> Action item
Pictures excluded, copy every record that follows exactly as it appears.

[Records from a data source]
· · · · · · ·

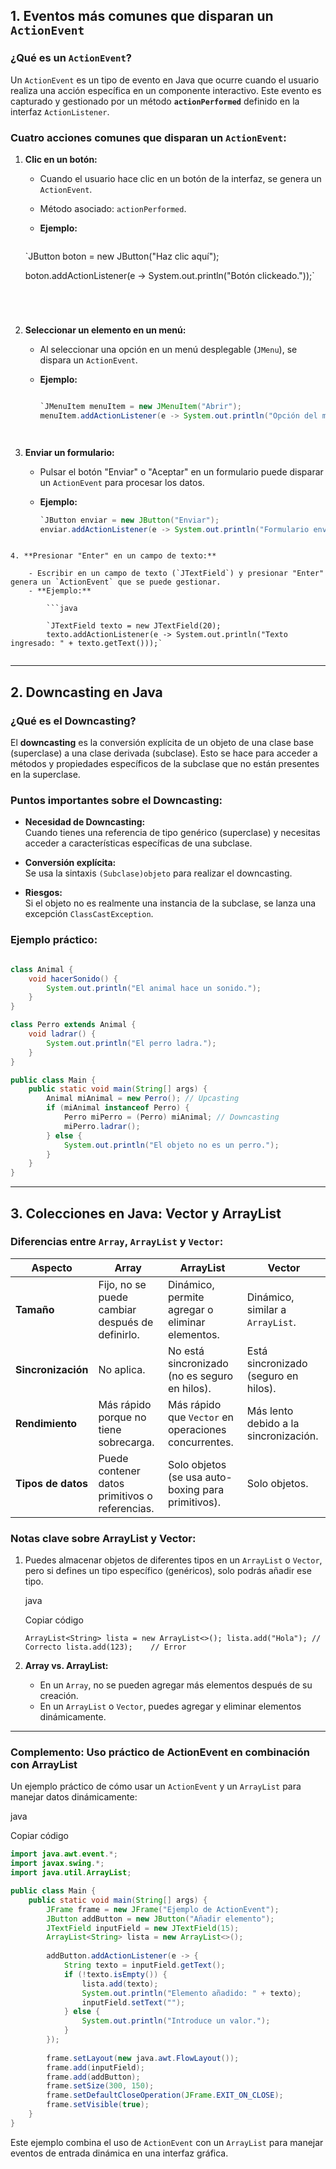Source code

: ## **1. Eventos más comunes que disparan un `ActionEvent`**

### **¿Qué es un `ActionEvent`?**

Un `ActionEvent` es un tipo de evento en Java que ocurre cuando el usuario realiza una acción específica en un componente interactivo. Este evento es capturado y gestionado por un método **`actionPerformed`** definido en la interfaz `ActionListener`.

### **Cuatro acciones comunes que disparan un `ActionEvent`:**

1. **Clic en un botón:**
    
    - Cuando el usuario hace clic en un botón de la interfaz, se genera un `ActionEvent`.
    - Método asociado: `actionPerformed`.
    - **Ejemplo:**
        
        ```java 
    `JButton boton = new JButton("Haz clic aquí"); 
    
    boton.addActionListener(e -> System.out.println("Botón clickeado."));`
    ```

        
        
2. **Seleccionar un elemento en un menú:**
    
    - Al seleccionar una opción en un menú desplegable (`JMenu`), se dispara un `ActionEvent`.
    - **Ejemplo:**
        
        ```java 
        
        `JMenuItem menuItem = new JMenuItem("Abrir"); 
        menuItem.addActionListener(e -> System.out.println("Opción del menú seleccionada."));`
    ```
        
3. **Enviar un formulario:**
    
    - Pulsar el botón "Enviar" o "Aceptar" en un formulario puede disparar un `ActionEvent` para procesar los datos.
    - **Ejemplo:**
        
        ```java  
        `JButton enviar = new JButton("Enviar"); 
        enviar.addActionListener(e -> System.out.println("Formulario enviado."));`
```
        
4. **Presionar "Enter" en un campo de texto:**
    
    - Escribir en un campo de texto (`JTextField`) y presionar "Enter" genera un `ActionEvent` que se puede gestionar.
    - **Ejemplo:**
        
        ```java
        
        `JTextField texto = new JTextField(20); 
        texto.addActionListener(e -> System.out.println("Texto ingresado: " + texto.getText()));`
        
```
---

## **2. Downcasting en Java**

### **¿Qué es el Downcasting?**

El **downcasting** es la conversión explícita de un objeto de una clase base (superclase) a una clase derivada (subclase). Esto se hace para acceder a métodos y propiedades específicos de la subclase que no están presentes en la superclase.

### **Puntos importantes sobre el Downcasting:**

- **Necesidad de Downcasting:**  
    Cuando tienes una referencia de tipo genérico (superclase) y necesitas acceder a características específicas de una subclase.
    
- **Conversión explícita:**  
    Se usa la sintaxis `(Subclase)objeto` para realizar el downcasting.
    
- **Riesgos:**  
    Si el objeto no es realmente una instancia de la subclase, se lanza una excepción `ClassCastException`.
    

### **Ejemplo práctico:**

```java

class Animal {
    void hacerSonido() {
        System.out.println("El animal hace un sonido.");
    }
}

class Perro extends Animal {
    void ladrar() {
        System.out.println("El perro ladra.");
    }
}

public class Main {
    public static void main(String[] args) {
        Animal miAnimal = new Perro(); // Upcasting
        if (miAnimal instanceof Perro) {
            Perro miPerro = (Perro) miAnimal; // Downcasting
            miPerro.ladrar();
        } else {
            System.out.println("El objeto no es un perro.");
        }
    }
}
```

---

## **3. Colecciones en Java: Vector y ArrayList**

### **Diferencias entre `Array`, `ArrayList` y `Vector`:**

|**Aspecto**|**Array**|**ArrayList**|**Vector**|
|---|---|---|---|
|**Tamaño**|Fijo, no se puede cambiar después de definirlo.|Dinámico, permite agregar o eliminar elementos.|Dinámico, similar a `ArrayList`.|
|**Sincronización**|No aplica.|No está sincronizado (no es seguro en hilos).|Está sincronizado (seguro en hilos).|
|**Rendimiento**|Más rápido porque no tiene sobrecarga.|Más rápido que `Vector` en operaciones concurrentes.|Más lento debido a la sincronización.|
|**Tipos de datos**|Puede contener datos primitivos o referencias.|Solo objetos (se usa auto-boxing para primitivos).|Solo objetos.|

### **Notas clave sobre ArrayList y Vector:**

1. Puedes almacenar objetos de diferentes tipos en un `ArrayList` o `Vector`, pero si defines un tipo específico (genéricos), solo podrás añadir ese tipo.
    
    java
    
    Copiar código
    
    `ArrayList<String> lista = new ArrayList<>(); lista.add("Hola"); // Correcto lista.add(123);    // Error`
    
2. **Array vs. ArrayList:**
    
    - En un `Array`, no se pueden agregar más elementos después de su creación.
    - En un `ArrayList` o `Vector`, puedes agregar y eliminar elementos dinámicamente.

---

### **Complemento: Uso práctico de ActionEvent en combinación con ArrayList**

Un ejemplo práctico de cómo usar un `ActionEvent` y un `ArrayList` para manejar datos dinámicamente:

java

Copiar código
```java
import java.awt.event.*;
import javax.swing.*;
import java.util.ArrayList;

public class Main {
    public static void main(String[] args) {
        JFrame frame = new JFrame("Ejemplo de ActionEvent");
        JButton addButton = new JButton("Añadir elemento");
        JTextField inputField = new JTextField(15);
        ArrayList<String> lista = new ArrayList<>();
        
        addButton.addActionListener(e -> {
            String texto = inputField.getText();
            if (!texto.isEmpty()) {
                lista.add(texto);
                System.out.println("Elemento añadido: " + texto);
                inputField.setText("");
            } else {
                System.out.println("Introduce un valor.");
            }
        });
        
        frame.setLayout(new java.awt.FlowLayout());
        frame.add(inputField);
        frame.add(addButton);
        frame.setSize(300, 150);
        frame.setDefaultCloseOperation(JFrame.EXIT_ON_CLOSE);
        frame.setVisible(true);
    }
}

```
Este ejemplo combina el uso de `ActionEvent` con un `ArrayList` para manejar eventos de entrada dinámica en una interfaz gráfica.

· · · · · · ·

> Response to the exercise
Source code

: ## **1. Eventos más comunes que disparan un `ActionEvent`**

### **¿Qué es un `ActionEvent`?**

Un `ActionEvent` es un tipo de evento en Java que ocurre cuando el usuario realiza una acción específica en un componente interactivo. Este evento es capturado y gestionado por un método **`actionPerformed`** definido en la interfaz `ActionListener`.

### **Cuatro acciones comunes que disparan un `ActionEvent`:**

1. **Clic en un botón:**
    
    - Cuando el usuario hace clic en un botón de la interfaz, se genera un `ActionEvent`.
    - Método asociado: `actionPerformed`.
    - **Ejemplo:**
        
        ```java 
    `JButton boton = new JButton("Haz clic aquí"); 
    
    boton.addActionListener(e -> System.out.println("Botón clickeado."));`
    ```

        
        
2. **Seleccionar un elemento en un menú:**
    
    - Al seleccionar una opción en un menú desplegable (`JMenu`), se dispara un `ActionEvent`.
    - **Ejemplo:**
        
        ```java 
        
        `JMenuItem menuItem = new JMenuItem("Abrir"); 
        menuItem.addActionListener(e -> System.out.println("Opción del menú seleccionada."));`
    ```
        
3. **Enviar un formulario:**
    
    - Pulsar el botón "Enviar" o "Aceptar" en un formulario puede disparar un `ActionEvent` para procesar los datos.
    - **Ejemplo:**
        
        ```java  
        `JButton enviar = new JButton("Enviar"); 
        enviar.addActionListener(e -> System.out.println("Formulario enviado."));`
```
        
4. **Presionar "Enter" en un campo de texto:**
    
    - Escribir en un campo de texto (`JTextField`) y presionar "Enter" genera un `ActionEvent` que se puede gestionar.
    - **Ejemplo:**
        
        ```java
        
        `JTextField texto = new JTextField(20); 
        texto.addActionListener(e -> System.out.println("Texto ingresado: " + texto.getText()));`
        
```
---

## **2. Downcasting en Java**

### **¿Qué es el Downcasting?**

El **downcasting** es la conversión explícita de un objeto de una clase base (superclase) a una clase derivada (subclase). Esto se hace para acceder a métodos y propiedades específicos de la subclase que no están presentes en la superclase.

### **Puntos importantes sobre el Downcasting:**

- **Necesidad de Downcasting:**  
    Cuando tienes una referencia de tipo genérico (superclase) y necesitas acceder a características específicas de una subclase.
    
- **Conversión explícita:**  
    Se usa la sintaxis `(Subclase)objeto` para realizar el downcasting.
    
- **Riesgos:**  
    Si el objeto no es realmente una instancia de la subclase, se lanza una excepción `ClassCastException`.
    

### **Ejemplo práctico:**

```java

class Animal {
    void hacerSonido() {
        System.out.println("El animal hace un sonido.");
    }
}

class Perro extends Animal {
    void ladrar() {
        System.out.println("El perro ladra.");
    }
}

public class Main {
    public static void main(String[] args) {
        Animal miAnimal = new Perro(); // Upcasting
        if (miAnimal instanceof Perro) {
            Perro miPerro = (Perro) miAnimal; // Downcasting
            miPerro.ladrar();
        } else {
            System.out.println("El objeto no es un perro.");
        }
    }
}
```

---

## **3. Colecciones en Java: Vector y ArrayList**

### **Diferencias entre `Array`, `ArrayList` y `Vector`:**

|**Aspecto**|**Array**|**ArrayList**|**Vector**|
|---|---|---|---|
|**Tamaño**|Fijo, no se puede cambiar después de definirlo.|Dinámico, permite agregar o eliminar elementos.|Dinámico, similar a `ArrayList`.|
|**Sincronización**|No aplica.|No está sincronizado (no es seguro en hilos).|Está sincronizado (seguro en hilos).|
|**Rendimiento**|Más rápido porque no tiene sobrecarga.|Más rápido que `Vector` en operaciones concurrentes.|Más lento debido a la sincronización.|
|**Tipos de datos**|Puede contener datos primitivos o referencias.|Solo objetos (se usa auto-boxing para primitivos).|Solo objetos.|

### **Notas clave sobre ArrayList y Vector:**

1. Puedes almacenar objetos de diferentes tipos en un `ArrayList` o `Vector`, pero si defines un tipo específico (genéricos), solo podrás añadir ese tipo.
    
    java
    
    Copiar código
    
    `ArrayList<String> lista = new ArrayList<>(); lista.add("Hola"); // Correcto lista.add(123);    // Error`
    
2. **Array vs. ArrayList:**
    
    - En un `Array`, no se pueden agregar más elementos después de su creación.
    - En un `ArrayList` o `Vector`, puedes agregar y eliminar elementos dinámicamente.

---

### **Complemento: Uso práctico de ActionEvent en combinación con ArrayList**

Un ejemplo práctico de cómo usar un `ActionEvent` y un `ArrayList` para manejar datos dinámicamente:

java

Copiar código
```java
import java.awt.event.*;
import javax.swing.*;
import java.util.ArrayList;

public class Main {
    public static void main(String[] args) {
        JFrame frame = new JFrame("Ejemplo de ActionEvent");
        JButton addButton = new JButton("Añadir elemento");
        JTextField inputField = new JTextField(15);
        ArrayList<String> lista = new ArrayList<>();
        
        addButton.addActionListener(e -> {
            String texto = inputField.getText();
            if (!texto.isEmpty()) {
                lista.add(texto);
                System.out.println("Elemento añadido: " + texto);
                inputField.setText("");
            } else {
                System.out.println("Introduce un valor.");
            }
        });
        
        frame.setLayout(new java.awt.FlowLayout());
        frame.add(inputField);
        frame.add(addButton);
        frame.setSize(300, 150);
        frame.setDefaultCloseOperation(JFrame.EXIT_ON_CLOSE);
        frame.setVisible(true);
    }
}

```
Este ejemplo combina el uso de `ActionEvent` con un `ArrayList` para manejar eventos de entrada dinámica en una interfaz gráfica.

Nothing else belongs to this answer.